**Source material:**
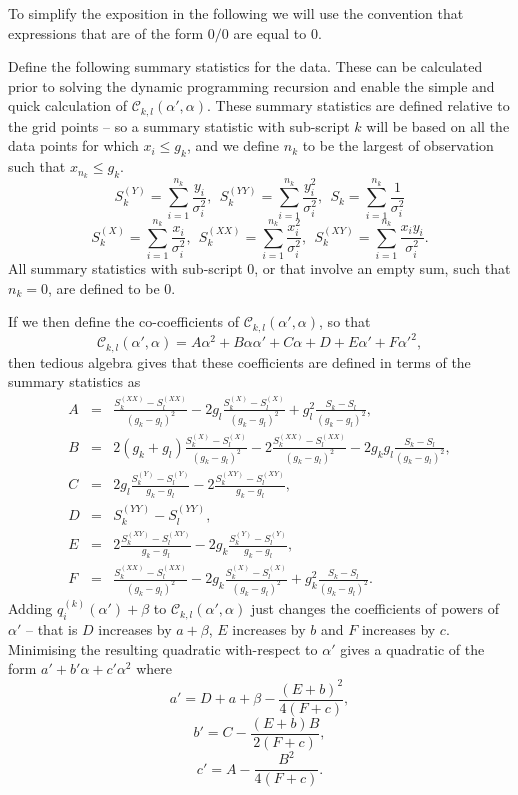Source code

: \documentclass[article]{jss}
\begin{document}
To simplify the exposition in the following we will use the convention that expressions that are of the form $0/0$ are equal to 0.

Define the following summary statistics for the data. These can be calculated prior to solving the dynamic programming recursion and enable the simple and quick calculation of $\mathcal{C}_{k,l}(\alpha',\alpha)$. These summary statistics are defined relative to the grid points -- so a summary statistic with sub-script $k$ will be based on all the data points for which $x_i\leq g_k$, and we define $n_k$ to be the largest of observation such that $x_{n_k}\leq g_k$.  
\[
S^{(Y)}_k=\sum_{i=1}^{n_k} \frac{y_i}{\sigma_i^2},~~S^{(YY)}_k=\sum_{i=1}^{n_k} \frac{y^2_i}{\sigma_i^2},~~S^{}_k=\sum_{i=1}^{n_k} \frac{1}{\sigma_i^2}
\]
\[
S^{(X)}_k=\sum_{i=1}^{n_k} \frac{x_i}{\sigma_i^2},~~S^{(XX)}_k=\sum_{i=1}^{n_k} \frac{x^2_i}{\sigma_i^2},~~S^{(XY)}_k=\sum_{i=1}^{n_k} \frac{x_iy_i}{\sigma_i^2}.
\]
All summary statistics with sub-script 0, or that involve an empty sum, such that $n_k=0$, are defined to be 0.

If we then define the co-coefficients of $\mathcal{C}_{k,l}(\alpha',\alpha)$, so that
\[
\mathcal{C}_{k,l}(\alpha',\alpha)=A\alpha^2+B\alpha\alpha'+C\alpha+D+E\alpha'+F\alpha'^2,
\]
then tedious algebra gives that these coefficients are defined in terms of the summary statistics as
\begin{eqnarray*}
A&=&\frac{S^{(XX)}_k-S^{(XX)}_l}{(g_k-g_l)^2}-2g_l\frac{S^{(X)}_k-S^{(X)}_l}{(g_k-g_l)^2}+g_l^2\frac{S_k-S_l}{(g_k-g_l)^2},\\
B&=&2(g_k+g_l)\frac{S^{(X)}_k-S^{(X)}_l}{(g_k-g_l)^2}-2\frac{S^{(XX)}_k-S^{(XX)}_l}{(g_k-g_l)^2}-2g_kg_l\frac{S_k-S_l}{(g_k-g_l)^2},\\
C&=&2g_l\frac{S^{(Y)}_k-S^{(Y)}_l}{g_k-g_l}-2\frac{S^{(XY)}_k-S^{(XY)}_l}{g_k-g_l} ,\\ 
D&=&S^{(YY)}_k-S^{(YY)}_l, \\
E&=& 2\frac{S^{(XY)}_k-S^{(XY)}_l}{g_k-g_l}-2g_k\frac{S^{(Y)}_k-S^{(Y)}_l}{g_k-g_l},\\
F&=&\frac{S^{(XX)}_k-S^{(XX)}_l}{(g_k-g_l)^2}-2g_k\frac{S^{(X)}_k-S^{(X)}_l}{(g_k-g_l)^2}+g_k^2\frac{S_k-S_l}{(g_k-g_l)^2}. 
\end{eqnarray*}
Adding $q_{i}^{(k)}(\alpha')+\beta$ to $\mathcal{C}_{k,l}(\alpha',\alpha)$ just changes the coefficients of powers of $\alpha'$ -- that is $D$ increases by $a+\beta$, $E$ increases by $b$ and $F$ increases by $c$. Minimising the resulting quadratic with-respect to $\alpha'$ gives a quadratic of the form $a'+b'\alpha+c'\alpha^2$ where
\[
a'=D+a+\beta-\frac{(E+b)^2}{4(F+c)},
\]
\[
b'=C-\frac{(E+b)B}{2(F+c)},
\]
\[
c'=A-\frac{B^2}{4(F+c)}.
\]
\end{document}
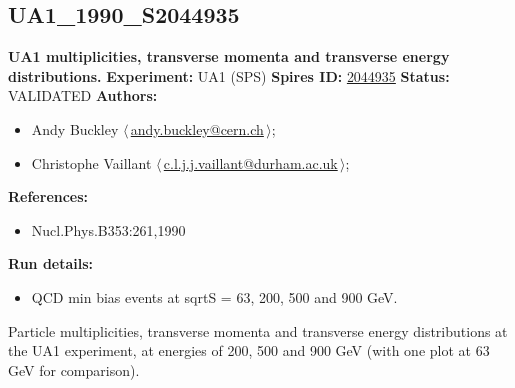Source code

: \subsection[UA1\_1990\_S2044935]{UA1\_1990\_S2044935\,\cite{Albajar:1989an}}
\textbf{UA1 multiplicities, transverse momenta and transverse energy distributions.}\newline
\textbf{Experiment:} UA1 (SPS) \newline
\textbf{Spires ID:} \href{http://www.slac.stanford.edu/spires/find/hep/www?rawcmd=key+2044935}{2044935}\newline
\textbf{Status:} VALIDATED\newline
\textbf{Authors:}
\begin{itemize}
  \item Andy Buckley $\langle\,$\href{mailto:andy.buckley@cern.ch}{andy.buckley@cern.ch}$\,\rangle$;
  \item Christophe Vaillant $\langle\,$\href{mailto:c.l.j.j.vaillant@durham.ac.uk}{c.l.j.j.vaillant@durham.ac.uk}$\,\rangle$;
\end{itemize}
\textbf{References:}
\begin{itemize}
  \item Nucl.Phys.B353:261,1990
\end{itemize}
\textbf{Run details:}
\begin{itemize}

  \item QCD min bias events at sqrtS = 63, 200, 500 and 900 GeV.\end{itemize}

\noindent Particle multiplicities, transverse momenta and transverse energy distributions at the UA1 experiment, at energies of 200, 500 and 900 GeV (with one plot at 63 GeV for comparison).

\clearpage


\clearpage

**Exercise:**
Where does "momenta" occur in the data? Copy each line that has it.

**Answer for the task:**
\textbf{UA1 multiplicities, transverse momenta and transverse energy distributions.}\newline
\noindent Particle multiplicities, transverse momenta and transverse energy distributions at the UA1 experiment, at energies of 200, 500 and 900 GeV (with one plot at 63 GeV for comparison).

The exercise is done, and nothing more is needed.